Monday, September 12, 2011

Dallas does...Hours 13-17

I am being haunted by the letter S.
Silence.
Starvation.
Sleepiness.
My silence is making it impossible for me to go order food at the campus cafeteria...and I'm too stubborn to walk home and make an omelette because I know that would lead to me taking a nap instead of doing the hours of homework that should be accomplished today.
So here I am writing an update to try to kick my mind out if its early-afternoon hibernation.
The worst part by far of this vow (at least, the worst part in the first 17 hours) was the walk to campus with my roommate. Everyone should walk alongside someone for a good 15 minutes in total silence to know just how agonizing it can be.
Okay, maybe I'm being overdramatic. But that's because I've always hated silence. I'm that person who starts telling pointless stories just to fill minuscule gaps in conversations. And this my friends, is why I'm plagued by poor performance on both telephone interviews and first dates.
Beyond forcing myself into a much-needed hiatus from social media, I undertook this vow of silence as a way to try to make peace with crickets chirping, if you will. I think it's an important skill to have to be able to be in the same room with other people without the need to continuously shoot the breeze.
But boy do I want to shoot the breeze right now.
I'm sitting on the top floor of our Union, attempting to be productive, but mostly just dozing off while reading Donne poetry and listening enviously as the person behind me receives constant Facebook chat 'new message' notifications.
It's been an interesting morning overall. I find myself shuffling along looking at cracks in the sidewalk, as I have become convinced that even a slight second of eye contact will allow someone walking past to draw me into conversation.
I completed my social outcast vibe by sitting in the very back of the lecture hall for my morning class, which, as it turns out, is home to people who carry on conversations as if they are eating lunch at Panera instead of sitting in the glow of a professor's Powerpoint presentation.
I continue to find value in shrinking my communication universe to one, but am beyond thrilled that this project only lasts 36 hours. It's mesmerizing to me that a true ascetic can sentence themselves to an austerity of silence that lasts 12 years. 12 years!! And here I am complaining about all the life-changing events that I could be missing in just a day and a half...
I doubt any single Facebook notification or text message deserves to be missed as much as I miss it right now.
And that's the real problem. Little red numbers in the top left of our profile and vibrations from our phone have come to be the building blocks of communication instead of sentences spoken aloud. I still don't think that these things will be the ruination of my generation...but they definitely do distract us from the life that's passing us by outside of computer screens and lcd monitors.
And so my goal for the second half of my silence is to stop missing what I've left behind and embrace this opportunity to explore the aspects of this vow that I won't ever relive. I gave up talking, not listening.

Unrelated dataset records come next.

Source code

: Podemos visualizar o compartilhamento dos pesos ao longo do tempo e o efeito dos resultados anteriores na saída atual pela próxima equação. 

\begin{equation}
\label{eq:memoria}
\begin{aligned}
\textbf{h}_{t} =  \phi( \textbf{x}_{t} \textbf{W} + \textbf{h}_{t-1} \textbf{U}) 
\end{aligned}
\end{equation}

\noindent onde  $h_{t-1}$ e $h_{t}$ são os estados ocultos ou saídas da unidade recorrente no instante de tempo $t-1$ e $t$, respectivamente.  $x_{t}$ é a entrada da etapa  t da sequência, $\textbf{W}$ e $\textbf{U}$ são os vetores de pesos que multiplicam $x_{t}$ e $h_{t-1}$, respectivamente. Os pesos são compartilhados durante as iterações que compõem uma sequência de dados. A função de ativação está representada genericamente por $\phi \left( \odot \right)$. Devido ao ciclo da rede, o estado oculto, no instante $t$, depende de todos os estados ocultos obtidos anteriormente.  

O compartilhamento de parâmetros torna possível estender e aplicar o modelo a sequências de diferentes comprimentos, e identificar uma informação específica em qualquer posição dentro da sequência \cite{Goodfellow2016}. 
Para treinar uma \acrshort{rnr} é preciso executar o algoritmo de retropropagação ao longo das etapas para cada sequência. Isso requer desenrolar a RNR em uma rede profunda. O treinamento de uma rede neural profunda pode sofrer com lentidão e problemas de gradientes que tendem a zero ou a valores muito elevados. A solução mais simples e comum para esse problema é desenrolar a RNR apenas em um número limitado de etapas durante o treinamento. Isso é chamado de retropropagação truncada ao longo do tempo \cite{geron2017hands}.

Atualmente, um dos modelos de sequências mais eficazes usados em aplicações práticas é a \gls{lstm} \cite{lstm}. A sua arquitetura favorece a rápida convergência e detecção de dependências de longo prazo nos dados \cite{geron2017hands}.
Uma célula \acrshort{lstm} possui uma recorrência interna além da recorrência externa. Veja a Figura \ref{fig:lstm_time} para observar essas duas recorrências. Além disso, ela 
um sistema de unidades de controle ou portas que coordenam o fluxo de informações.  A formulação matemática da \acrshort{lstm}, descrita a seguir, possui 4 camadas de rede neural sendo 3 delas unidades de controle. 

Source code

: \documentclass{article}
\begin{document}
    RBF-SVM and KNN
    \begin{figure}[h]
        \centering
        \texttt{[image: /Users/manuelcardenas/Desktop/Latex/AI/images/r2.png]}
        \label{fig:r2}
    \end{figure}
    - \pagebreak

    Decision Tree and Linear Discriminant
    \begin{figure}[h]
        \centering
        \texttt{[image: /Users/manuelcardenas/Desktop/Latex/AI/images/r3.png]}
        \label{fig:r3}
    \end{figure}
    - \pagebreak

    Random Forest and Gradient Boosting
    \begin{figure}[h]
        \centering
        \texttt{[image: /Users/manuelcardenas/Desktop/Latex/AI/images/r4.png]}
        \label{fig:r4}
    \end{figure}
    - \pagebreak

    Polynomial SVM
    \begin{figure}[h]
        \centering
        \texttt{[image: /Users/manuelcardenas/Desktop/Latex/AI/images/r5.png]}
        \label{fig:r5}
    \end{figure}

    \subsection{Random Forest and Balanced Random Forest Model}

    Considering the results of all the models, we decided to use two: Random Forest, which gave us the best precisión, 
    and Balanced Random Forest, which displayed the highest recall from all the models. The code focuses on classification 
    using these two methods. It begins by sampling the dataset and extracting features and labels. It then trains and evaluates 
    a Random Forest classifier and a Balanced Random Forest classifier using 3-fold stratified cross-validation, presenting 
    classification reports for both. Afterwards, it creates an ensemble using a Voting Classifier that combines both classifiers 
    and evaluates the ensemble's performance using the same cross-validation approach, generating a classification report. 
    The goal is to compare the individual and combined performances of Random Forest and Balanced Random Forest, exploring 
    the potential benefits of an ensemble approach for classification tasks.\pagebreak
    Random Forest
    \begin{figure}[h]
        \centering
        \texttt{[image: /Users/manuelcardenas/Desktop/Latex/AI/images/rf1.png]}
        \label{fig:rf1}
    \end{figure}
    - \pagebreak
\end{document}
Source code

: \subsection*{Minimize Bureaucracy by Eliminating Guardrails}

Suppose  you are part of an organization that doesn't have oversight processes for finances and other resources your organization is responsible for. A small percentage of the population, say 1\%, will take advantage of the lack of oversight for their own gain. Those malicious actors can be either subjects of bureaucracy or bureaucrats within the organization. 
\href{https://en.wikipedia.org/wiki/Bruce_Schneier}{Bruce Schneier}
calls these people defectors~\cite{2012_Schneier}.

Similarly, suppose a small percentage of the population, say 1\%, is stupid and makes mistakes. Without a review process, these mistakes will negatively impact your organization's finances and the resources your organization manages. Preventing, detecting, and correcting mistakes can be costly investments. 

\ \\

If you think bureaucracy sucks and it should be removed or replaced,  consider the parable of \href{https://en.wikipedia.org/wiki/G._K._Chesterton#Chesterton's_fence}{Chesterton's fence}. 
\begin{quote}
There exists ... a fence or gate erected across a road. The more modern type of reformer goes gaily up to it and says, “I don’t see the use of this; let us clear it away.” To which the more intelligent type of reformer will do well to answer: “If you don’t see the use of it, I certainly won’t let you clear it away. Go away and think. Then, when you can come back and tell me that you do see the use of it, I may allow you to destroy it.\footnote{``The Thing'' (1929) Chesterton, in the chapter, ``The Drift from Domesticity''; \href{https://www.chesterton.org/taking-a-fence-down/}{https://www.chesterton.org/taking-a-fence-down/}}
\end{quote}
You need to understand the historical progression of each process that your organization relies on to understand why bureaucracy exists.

Peace, love and personal growth,
Kels.

*Best story that I can't yet share....
In lecture, my friend was eating some dry cereal while the professor began his lecture. It wasn't anything too crunchy like carrots, but it was definitely creating an audible chewing sound. And that, coupled with the crinkling of the cereal box's bag, was enough to drive the boy in front of us crazy. What I wouldn't have given to poke her and share what I saw him type on his computer screen which was, in all caps, ARE YOU DONE EATING. You just gotta love passive aggressives.